Gather every line below where "Error" appears.

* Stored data

=======

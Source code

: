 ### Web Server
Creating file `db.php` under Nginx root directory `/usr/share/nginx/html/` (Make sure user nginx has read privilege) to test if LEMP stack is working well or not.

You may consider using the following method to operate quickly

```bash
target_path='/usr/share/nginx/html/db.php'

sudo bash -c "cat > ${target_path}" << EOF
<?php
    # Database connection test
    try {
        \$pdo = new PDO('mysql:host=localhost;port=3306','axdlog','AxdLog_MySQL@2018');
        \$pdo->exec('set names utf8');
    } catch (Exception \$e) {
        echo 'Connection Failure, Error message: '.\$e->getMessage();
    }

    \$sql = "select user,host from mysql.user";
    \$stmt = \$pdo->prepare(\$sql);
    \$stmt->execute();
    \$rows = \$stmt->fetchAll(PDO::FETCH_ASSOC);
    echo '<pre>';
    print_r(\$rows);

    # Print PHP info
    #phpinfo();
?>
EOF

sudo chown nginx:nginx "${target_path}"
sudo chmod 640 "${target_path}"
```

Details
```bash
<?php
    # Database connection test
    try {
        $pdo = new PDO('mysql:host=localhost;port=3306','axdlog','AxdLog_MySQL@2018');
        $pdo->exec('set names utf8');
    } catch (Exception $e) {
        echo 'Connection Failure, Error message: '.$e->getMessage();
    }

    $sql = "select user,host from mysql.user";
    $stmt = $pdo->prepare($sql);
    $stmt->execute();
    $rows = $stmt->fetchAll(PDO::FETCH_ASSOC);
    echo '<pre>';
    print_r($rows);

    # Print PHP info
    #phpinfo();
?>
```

=======

* WRITTEN RESPONSE
        echo 'Connection Failure, Error message: '.\$e->getMessage();
        echo 'Connection Failure, Error message: '.$e->getMessage();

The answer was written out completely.